Information Governance in AI Development

Business interest in artificial intelligence (AI) and machine learning (ML) has soared over the past few years. Surveys show corporate investment in AI increased by 40 per cent between 2019 and 2020. In the financial sector, AI is used to refine the guidance provided by chatbots and robo-advisors, and to detect fraud patterns and make decisions on customer creditworthiness. In retail, AI is used to provide customized consumer recommendations, manage supply chain logistics, and streamline store operations.

AI potential has attracted government attention as a key generator of digital transformation. In May, the Biden administration launched AI.gov as the central information source for the National Artificial Intelligence Initiative established in 2020.

AI Regulations are Rapidly Emerging

However, the use of AI comes with significant concerns, particularly in areas of ML which rely on enormous stores of data. Current events have highlighted ethical concerns associated with AI, spurring governmental regulatory and enforcement action. Capping a recent wave of new AI guidelines and standards, the EU recently published a proposed EU Regulation on Artificial Intelligence, intended to address AI risks to fundamental rights and safety.

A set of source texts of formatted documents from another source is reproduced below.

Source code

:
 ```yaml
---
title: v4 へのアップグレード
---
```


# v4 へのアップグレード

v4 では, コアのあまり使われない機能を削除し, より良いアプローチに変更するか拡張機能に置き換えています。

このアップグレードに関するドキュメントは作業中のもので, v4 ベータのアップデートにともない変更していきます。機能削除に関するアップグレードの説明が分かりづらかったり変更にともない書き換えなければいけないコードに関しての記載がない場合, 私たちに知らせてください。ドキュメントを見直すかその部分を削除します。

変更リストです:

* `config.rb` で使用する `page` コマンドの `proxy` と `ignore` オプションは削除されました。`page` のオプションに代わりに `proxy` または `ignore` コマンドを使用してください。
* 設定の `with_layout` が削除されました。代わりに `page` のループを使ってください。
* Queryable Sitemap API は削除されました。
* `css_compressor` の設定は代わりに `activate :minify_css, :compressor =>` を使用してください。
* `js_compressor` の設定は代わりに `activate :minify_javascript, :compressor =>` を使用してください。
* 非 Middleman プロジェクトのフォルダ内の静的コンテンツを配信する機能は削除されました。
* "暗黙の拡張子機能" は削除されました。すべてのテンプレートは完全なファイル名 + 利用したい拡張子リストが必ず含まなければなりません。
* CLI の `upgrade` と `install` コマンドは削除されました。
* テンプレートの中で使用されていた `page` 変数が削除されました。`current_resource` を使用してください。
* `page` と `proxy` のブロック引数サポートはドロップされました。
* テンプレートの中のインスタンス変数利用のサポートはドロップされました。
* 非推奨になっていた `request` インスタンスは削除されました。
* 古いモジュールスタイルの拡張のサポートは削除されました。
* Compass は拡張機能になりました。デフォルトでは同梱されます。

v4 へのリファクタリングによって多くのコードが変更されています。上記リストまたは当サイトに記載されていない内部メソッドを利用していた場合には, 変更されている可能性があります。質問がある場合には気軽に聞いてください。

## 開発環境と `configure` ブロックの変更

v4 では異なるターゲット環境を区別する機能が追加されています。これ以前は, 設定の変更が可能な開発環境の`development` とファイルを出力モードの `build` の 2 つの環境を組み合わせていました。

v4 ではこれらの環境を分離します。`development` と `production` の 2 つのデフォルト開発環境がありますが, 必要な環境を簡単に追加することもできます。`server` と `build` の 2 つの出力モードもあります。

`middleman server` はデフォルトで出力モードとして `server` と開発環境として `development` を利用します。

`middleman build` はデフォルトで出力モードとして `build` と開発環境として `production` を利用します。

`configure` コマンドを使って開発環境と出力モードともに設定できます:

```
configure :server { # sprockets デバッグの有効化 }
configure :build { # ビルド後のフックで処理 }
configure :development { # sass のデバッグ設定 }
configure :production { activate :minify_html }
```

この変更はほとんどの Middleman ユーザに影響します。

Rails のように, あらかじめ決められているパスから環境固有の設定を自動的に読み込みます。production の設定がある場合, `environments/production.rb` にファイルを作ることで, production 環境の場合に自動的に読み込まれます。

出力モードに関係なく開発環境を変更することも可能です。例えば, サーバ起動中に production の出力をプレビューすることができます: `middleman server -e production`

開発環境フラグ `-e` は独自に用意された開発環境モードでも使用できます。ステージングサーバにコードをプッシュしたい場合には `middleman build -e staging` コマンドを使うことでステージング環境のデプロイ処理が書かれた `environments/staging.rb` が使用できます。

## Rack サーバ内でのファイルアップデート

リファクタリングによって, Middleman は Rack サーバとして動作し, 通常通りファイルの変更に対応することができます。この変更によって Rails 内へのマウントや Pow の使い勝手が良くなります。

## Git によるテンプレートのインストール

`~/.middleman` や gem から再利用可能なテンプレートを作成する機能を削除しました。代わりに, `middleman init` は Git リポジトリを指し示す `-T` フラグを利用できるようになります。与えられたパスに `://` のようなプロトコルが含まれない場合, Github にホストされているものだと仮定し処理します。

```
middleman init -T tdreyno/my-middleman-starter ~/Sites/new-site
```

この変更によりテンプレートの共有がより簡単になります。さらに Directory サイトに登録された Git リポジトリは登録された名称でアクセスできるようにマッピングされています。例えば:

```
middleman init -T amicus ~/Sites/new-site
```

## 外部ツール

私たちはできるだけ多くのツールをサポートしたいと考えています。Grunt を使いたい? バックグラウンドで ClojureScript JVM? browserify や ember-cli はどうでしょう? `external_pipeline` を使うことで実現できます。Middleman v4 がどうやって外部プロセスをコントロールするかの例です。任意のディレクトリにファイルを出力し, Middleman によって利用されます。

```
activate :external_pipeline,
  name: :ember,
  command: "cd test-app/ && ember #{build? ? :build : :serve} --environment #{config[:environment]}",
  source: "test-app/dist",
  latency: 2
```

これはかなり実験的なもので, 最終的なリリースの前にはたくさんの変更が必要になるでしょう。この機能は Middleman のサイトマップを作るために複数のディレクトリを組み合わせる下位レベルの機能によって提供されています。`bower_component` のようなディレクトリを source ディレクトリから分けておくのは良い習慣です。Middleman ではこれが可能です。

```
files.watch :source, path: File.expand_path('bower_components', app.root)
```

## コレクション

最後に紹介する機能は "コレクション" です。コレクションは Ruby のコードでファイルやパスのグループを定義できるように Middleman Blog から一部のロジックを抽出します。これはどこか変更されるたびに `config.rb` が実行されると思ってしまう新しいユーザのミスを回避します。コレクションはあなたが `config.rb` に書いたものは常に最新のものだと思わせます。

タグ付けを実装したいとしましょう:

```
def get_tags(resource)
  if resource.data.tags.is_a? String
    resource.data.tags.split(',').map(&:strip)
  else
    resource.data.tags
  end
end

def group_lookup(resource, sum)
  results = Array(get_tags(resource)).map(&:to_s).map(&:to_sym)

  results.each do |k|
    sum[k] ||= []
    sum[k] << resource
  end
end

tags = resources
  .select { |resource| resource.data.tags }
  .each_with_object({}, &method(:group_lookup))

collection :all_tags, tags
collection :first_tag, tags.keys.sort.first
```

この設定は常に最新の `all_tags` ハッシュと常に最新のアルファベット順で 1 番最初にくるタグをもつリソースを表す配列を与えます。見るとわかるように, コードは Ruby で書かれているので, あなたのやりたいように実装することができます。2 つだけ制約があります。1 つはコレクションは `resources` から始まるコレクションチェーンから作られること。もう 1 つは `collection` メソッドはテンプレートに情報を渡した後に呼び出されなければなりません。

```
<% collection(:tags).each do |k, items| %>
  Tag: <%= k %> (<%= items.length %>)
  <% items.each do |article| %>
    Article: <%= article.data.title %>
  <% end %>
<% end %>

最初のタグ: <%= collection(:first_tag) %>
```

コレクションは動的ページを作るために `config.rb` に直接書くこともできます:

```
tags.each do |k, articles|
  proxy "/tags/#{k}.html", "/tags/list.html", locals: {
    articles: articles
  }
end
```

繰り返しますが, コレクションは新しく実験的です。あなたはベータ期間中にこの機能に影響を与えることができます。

In the absence of specific federal legislation for AI and data protection, the US Federal Trade Commission recently finalized a settlement ordering a company to destroy algorithms and AI/ML models derived from privacy violations found in the misuse of consumer biometrics. As consumers begin to question the levels of surveillance in their home devices, their usage patterns being monitored, and the logic applied to automated decisions affecting their lives, operating on a “build first, question later” basis comes with increasing risk.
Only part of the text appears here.